=== Information shown ===
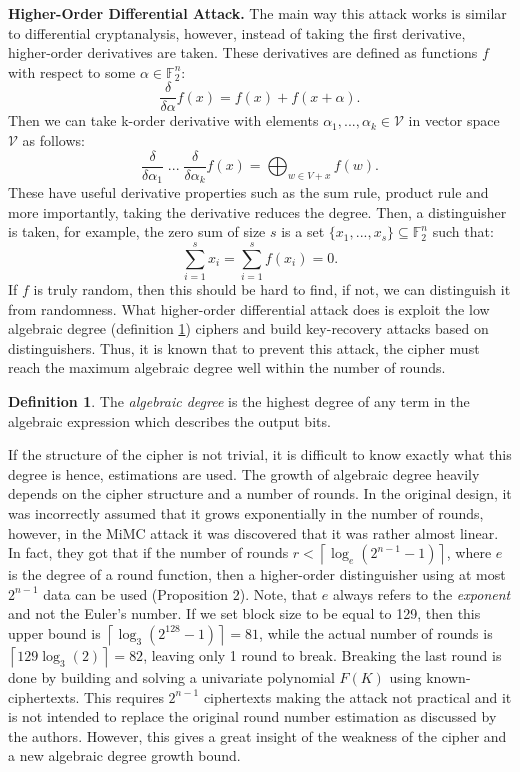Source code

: \documentclass{Resources/UoBLab1}
\theoremstyle{definition}
\newtheorem{definition}[theorem]{Definition}
\begin{document}
\noindent\textbf{Higher-Order Differential Attack.} The main way this attack works is similar to differential cryptanalysis, however, instead of taking the first derivative, higher-order derivatives are taken. These derivatives are defined as functions $f$ with respect to some $\alpha \in \mathbb{F}^n_2$:
\[
    \frac{\delta}{\delta \alpha}f(x) = f(x) + f(x + \alpha).
\]
Then we can take k-order derivative with elements $\alpha_1, ..., \alpha_k \in \mathcal{V}$ in vector space $\mathcal{V}$ as follows:
\[
    \frac{\delta}{\delta \alpha_1}\;...\;\frac{\delta}{\delta \alpha_k} f(x) = \bigoplus_{w \in V + x}f(w).
\]
These have useful derivative properties such as the sum rule, product rule and more importantly, taking the derivative reduces the degree. Then, a distinguisher is taken, for example, the zero sum of size $s$ is a set $\{x_1, ..., x_s\} \subseteq \mathbb{F}^n_2$ such that:
\[
    \sum^s_{i=1}x_i = \sum^s_{i=1}f(x_i) = 0.
\]
If $f$ is truly random, then this should be hard to find, if not, we can distinguish it from randomness. What higher-order differential attack does is exploit the low algebraic degree (definition \ref{def:algebraic-degree}) ciphers and build key-recovery attacks based on distinguishers\cite{CryptanalysisCource}. Thus, it is known that to prevent this attack, the cipher must reach the maximum algebraic degree well within the number of rounds.
\begin{definition}\label{def:algebraic-degree}
    The \textit{algebraic degree} is the highest degree of any term in the algebraic expression which describes the output bits.
\end{definition}
If the structure of the cipher is not trivial, it is difficult to know exactly what this degree is hence, estimations are used. The growth of algebraic degree heavily depends on the cipher structure and a number of rounds. In the original design, it was incorrectly assumed that it grows exponentially in the number of rounds, however, in the MiMC attack\cite{MiMCAttack} it was discovered that it was rather almost linear. In fact, they got that if the number of rounds \(r < \left\lceil \log_e(2^{n-1}-1) \right\rceil\), where $e$ is the degree of a round function, then a higher-order distinguisher using at most $2^{n-1}$ data can be used (Proposition 2\cite{MiMCAttack}). Note, that $e$ always refers to the \textit{exponent} and not the Euler's number. If we set block size to be equal to 129, then this upper bound is \(\left\lceil \log_3(2^{128}-1) \right\rceil = 81\), while the actual number of rounds is \(\left\lceil 129\log_3(2) \right\rceil = 82\), leaving only 1 round to break. Breaking the last round is done by building and solving a univariate polynomial $F(K)$ using known-ciphertexts. This requires $2^{n-1}$ ciphertexts making the attack not practical and it is not intended to replace the original round number estimation as discussed by the authors. However, this gives a great insight of the weakness of the cipher and a new algebraic degree growth bound.
\end{document}
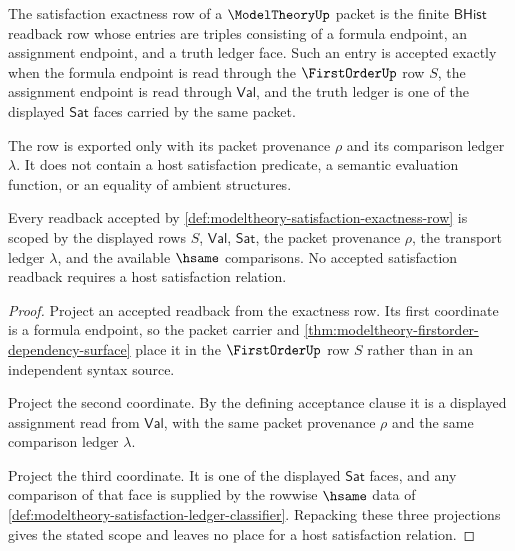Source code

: \begin{definition}\label{def:modeltheory-satisfaction-exactness-row}
The satisfaction exactness row of a $\ModelTheoryUp$ packet is the finite
$\mathsf{BHist}$ readback row whose entries are triples consisting of a
formula endpoint, an assignment endpoint, and a truth ledger face. Such an
entry is accepted exactly when the formula endpoint is read through the
$\FirstOrderUp$ row $S$, the assignment endpoint is read through
$\mathsf{Val}$, and the truth ledger is one of the displayed
$\mathsf{Sat}$ faces carried by the same packet.

The row is exported only with its packet provenance $\rho$ and its comparison
ledger $\lambda$. It does not contain a host satisfaction predicate, a
semantic evaluation function, or an equality of ambient structures.
\end{definition}

\begin{theorem}\label{thm:modeltheory-satisfaction-exactness-scope}
Every readback accepted by
\autoref{def:modeltheory-satisfaction-exactness-row} is scoped by the displayed
rows $S$, $\mathsf{Val}$, $\mathsf{Sat}$, the packet provenance $\rho$, the
transport ledger $\lambda$, and the available $\hsame$ comparisons. No
accepted satisfaction readback requires a host satisfaction relation.
\end{theorem}
\begin{proof}
Project an accepted readback from the exactness row. Its first coordinate is a
formula endpoint, so the packet carrier and
\autoref{thm:modeltheory-firstorder-dependency-surface} place it in the
$\FirstOrderUp$ row $S$ rather than in an independent syntax source.

Project the second coordinate. By the defining acceptance clause it is a
displayed assignment read from $\mathsf{Val}$, with the same packet provenance
$\rho$ and the same comparison ledger $\lambda$.

Project the third coordinate. It is one of the displayed $\mathsf{Sat}$ faces,
and any comparison of that face is supplied by the rowwise $\hsame$ data of
\autoref{def:modeltheory-satisfaction-ledger-classifier}. Repacking these
three projections gives the stated scope and leaves no place for a host
satisfaction relation.
\end{proof}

=== The task ===
What is needed is the listing above, repeated verbatim, without its images.

=== Exercise solution ===
Source code

: \documentclass{Resources/UoBLab1}
\theoremstyle{definition}
\newtheorem{definition}[theorem]{Definition}
\begin{document}
\noindent\textbf{Higher-Order Differential Attack.} The main way this attack works is similar to differential cryptanalysis, however, instead of taking the first derivative, higher-order derivatives are taken. These derivatives are defined as functions $f$ with respect to some $\alpha \in \mathbb{F}^n_2$:
\[
    \frac{\delta}{\delta \alpha}f(x) = f(x) + f(x + \alpha).
\]
Then we can take k-order derivative with elements $\alpha_1, ..., \alpha_k \in \mathcal{V}$ in vector space $\mathcal{V}$ as follows:
\[
    \frac{\delta}{\delta \alpha_1}\;...\;\frac{\delta}{\delta \alpha_k} f(x) = \bigoplus_{w \in V + x}f(w).
\]
These have useful derivative properties such as the sum rule, product rule and more importantly, taking the derivative reduces the degree. Then, a distinguisher is taken, for example, the zero sum of size $s$ is a set $\{x_1, ..., x_s\} \subseteq \mathbb{F}^n_2$ such that:
\[
    \sum^s_{i=1}x_i = \sum^s_{i=1}f(x_i) = 0.
\]
If $f$ is truly random, then this should be hard to find, if not, we can distinguish it from randomness. What higher-order differential attack does is exploit the low algebraic degree (definition \ref{def:algebraic-degree}) ciphers and build key-recovery attacks based on distinguishers\cite{CryptanalysisCource}. Thus, it is known that to prevent this attack, the cipher must reach the maximum algebraic degree well within the number of rounds.
\begin{definition}\label{def:algebraic-degree}
    The \textit{algebraic degree} is the highest degree of any term in the algebraic expression which describes the output bits.
\end{definition}
If the structure of the cipher is not trivial, it is difficult to know exactly what this degree is hence, estimations are used. The growth of algebraic degree heavily depends on the cipher structure and a number of rounds. In the original design, it was incorrectly assumed that it grows exponentially in the number of rounds, however, in the MiMC attack\cite{MiMCAttack} it was discovered that it was rather almost linear. In fact, they got that if the number of rounds \(r < \left\lceil \log_e(2^{n-1}-1) \right\rceil\), where $e$ is the degree of a round function, then a higher-order distinguisher using at most $2^{n-1}$ data can be used (Proposition 2\cite{MiMCAttack}). Note, that $e$ always refers to the \textit{exponent} and not the Euler's number. If we set block size to be equal to 129, then this upper bound is \(\left\lceil \log_3(2^{128}-1) \right\rceil = 81\), while the actual number of rounds is \(\left\lceil 129\log_3(2) \right\rceil = 82\), leaving only 1 round to break. Breaking the last round is done by building and solving a univariate polynomial $F(K)$ using known-ciphertexts. This requires $2^{n-1}$ ciphertexts making the attack not practical and it is not intended to replace the original round number estimation as discussed by the authors. However, this gives a great insight of the weakness of the cipher and a new algebraic degree growth bound.
\end{document}
Source code

: \begin{definition}\label{def:modeltheory-satisfaction-exactness-row}
The satisfaction exactness row of a $\ModelTheoryUp$ packet is the finite
$\mathsf{BHist}$ readback row whose entries are triples consisting of a
formula endpoint, an assignment endpoint, and a truth ledger face. Such an
entry is accepted exactly when the formula endpoint is read through the
$\FirstOrderUp$ row $S$, the assignment endpoint is read through
$\mathsf{Val}$, and the truth ledger is one of the displayed
$\mathsf{Sat}$ faces carried by the same packet.

The row is exported only with its packet provenance $\rho$ and its comparison
ledger $\lambda$. It does not contain a host satisfaction predicate, a
semantic evaluation function, or an equality of ambient structures.
\end{definition}

\begin{theorem}\label{thm:modeltheory-satisfaction-exactness-scope}
Every readback accepted by
\autoref{def:modeltheory-satisfaction-exactness-row} is scoped by the displayed
rows $S$, $\mathsf{Val}$, $\mathsf{Sat}$, the packet provenance $\rho$, the
transport ledger $\lambda$, and the available $\hsame$ comparisons. No
accepted satisfaction readback requires a host satisfaction relation.
\end{theorem}
\begin{proof}
Project an accepted readback from the exactness row. Its first coordinate is a
formula endpoint, so the packet carrier and
\autoref{thm:modeltheory-firstorder-dependency-surface} place it in the
$\FirstOrderUp$ row $S$ rather than in an independent syntax source.

Project the second coordinate. By the defining acceptance clause it is a
displayed assignment read from $\mathsf{Val}$, with the same packet provenance
$\rho$ and the same comparison ledger $\lambda$.

Project the third coordinate. It is one of the displayed $\mathsf{Sat}$ faces,
and any comparison of that face is supplied by the rowwise $\hsame$ data of
\autoref{def:modeltheory-satisfaction-ledger-classifier}. Repacking these
three projections gives the stated scope and leaves no place for a host
satisfaction relation.
\end{proof}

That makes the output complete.